Dwi Argo Santosa, Heru Andriyanto, Jakarta – Indonesia again recorded the highest daily rise in new coronavirus infections on Friday. The number has fluctuated wildly in recent days amid worries that the actual amount of confirmed cases and deaths from Covid-19 are much higher than the official tally.
The National Covid-19 Task Force said the number of confirmed cases has increased by 433 since Thursday to 10,551. The total number included 800 deaths and 1,591 patients who have recovered.
"Of the total confirmed cases, 58 percent are male," task force spokesman Achmad Yurianto said in his daily video conference in Jakarta. "Male patients also make up the majority of the death toll, 66 percent," he said.
Achmad said last week that the government tally only included cases that have been confirmed by polymerase chain reaction (PCR) testing. Probable cases from antibody testing, rapid testing or visible clinical symptoms are not included.
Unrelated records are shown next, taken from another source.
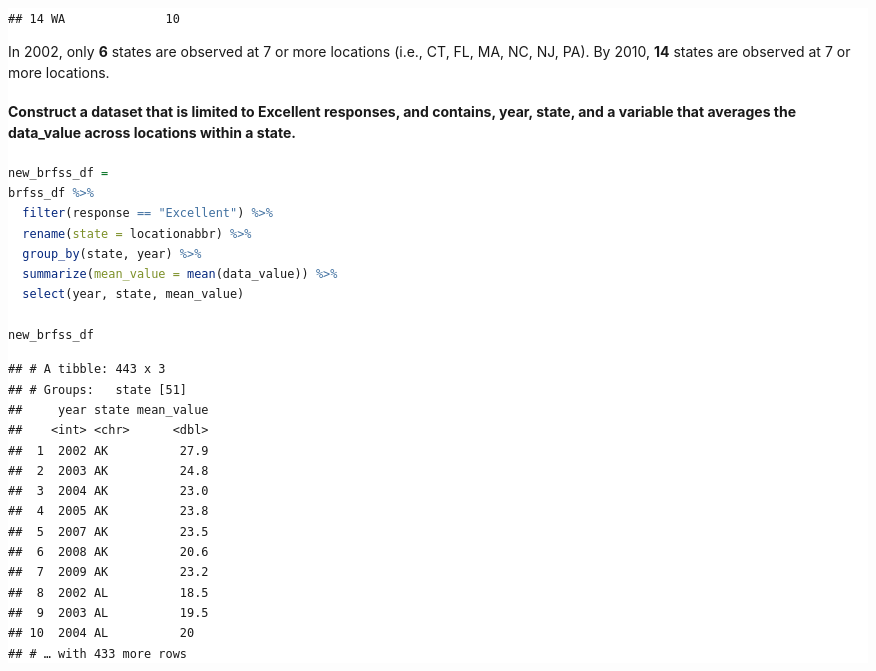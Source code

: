     ## 14 WA              10

In 2002, only **6** states are observed at 7 or more locations (i.e.,
CT, FL, MA, NC, NJ, PA). By 2010, **14** states are observed at 7 or
more locations.

#### Construct a dataset that is limited to Excellent responses, and contains, year, state, and a variable that averages the data\_value across locations within a state.

``` r
new_brfss_df =
brfss_df %>% 
  filter(response == "Excellent") %>% 
  rename(state = locationabbr) %>% 
  group_by(state, year) %>% 
  summarize(mean_value = mean(data_value)) %>% 
  select(year, state, mean_value)

new_brfss_df
```

    ## # A tibble: 443 x 3
    ## # Groups:   state [51]
    ##     year state mean_value
    ##    <int> <chr>      <dbl>
    ##  1  2002 AK          27.9
    ##  2  2003 AK          24.8
    ##  3  2004 AK          23.0
    ##  4  2005 AK          23.8
    ##  5  2007 AK          23.5
    ##  6  2008 AK          20.6
    ##  7  2009 AK          23.2
    ##  8  2002 AL          18.5
    ##  9  2003 AL          19.5
    ## 10  2004 AL          20  
    ## # … with 433 more rows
Earlier this month, the World Health Organization said Covid-19 death "is defined for surveillance purposes as a death resulting from a clinically compatible illness, in probable or confirmed Covid-19 cases, unless there is a clear alternative cause of death that cannot be related to Covid-19 disease (e.g. trauma)."
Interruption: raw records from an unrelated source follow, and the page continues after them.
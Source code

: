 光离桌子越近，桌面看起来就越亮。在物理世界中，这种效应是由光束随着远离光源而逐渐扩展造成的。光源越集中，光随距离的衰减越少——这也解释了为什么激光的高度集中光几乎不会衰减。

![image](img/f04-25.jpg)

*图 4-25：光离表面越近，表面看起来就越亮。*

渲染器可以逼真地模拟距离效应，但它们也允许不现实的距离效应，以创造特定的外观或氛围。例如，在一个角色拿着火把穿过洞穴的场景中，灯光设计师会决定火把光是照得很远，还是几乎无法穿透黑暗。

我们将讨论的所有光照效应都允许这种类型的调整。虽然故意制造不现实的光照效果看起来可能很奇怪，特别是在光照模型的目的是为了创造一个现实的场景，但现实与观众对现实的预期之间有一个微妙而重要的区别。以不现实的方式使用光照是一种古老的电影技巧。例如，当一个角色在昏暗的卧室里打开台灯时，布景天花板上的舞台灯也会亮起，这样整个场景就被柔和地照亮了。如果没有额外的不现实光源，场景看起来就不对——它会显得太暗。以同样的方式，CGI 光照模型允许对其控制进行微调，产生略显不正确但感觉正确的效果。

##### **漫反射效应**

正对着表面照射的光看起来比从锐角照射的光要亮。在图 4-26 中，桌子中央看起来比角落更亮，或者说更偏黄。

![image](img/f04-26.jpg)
"There should be no period of complete recovery from Covid-19 between illness and death," the world body said on its April 11 daily report.
If probable cases are included in the coronavirus death toll as required by the WHO, the number of people dying from the disease in Indonesia could quadruple from the current official figure.
In Jakarta alone, the city's bereavement services have buried 1,592 people according to strict Covid-19 protocols as of Thursday, meaning the dead were most likely probable or confirmed Covid-19 cases.
The figure is almost double the national figure for Covid-19 deaths, and four times as many as the reported Covid-19 deaths in the capital.
Indonesian Doctors Association Chairman Daeng Muhammad Faqih has said in an interview that a lot more people have died from Covid-19 than what the government has said.
"I don't want to dispute government data, because the death toll figures based on PCR-based testing are valid. What I want to say is... [that the] deaths from probable cases should be included too," Daeng said in an April 23 interview with Jakarta Globe's sister publication Beritasatu.
"The death toll from probable cases is [likely to be] high but it cannot be confirmed. Meanwhile, PCR testing takes a long time," he said.
Achmad said the number of persons under surveillance for probable cases has increased by 2,709 to a staggering 233,120 over the past 24 hours. The number of patients suspected of having the virus stood at 22,123, or 296 more than yesterday.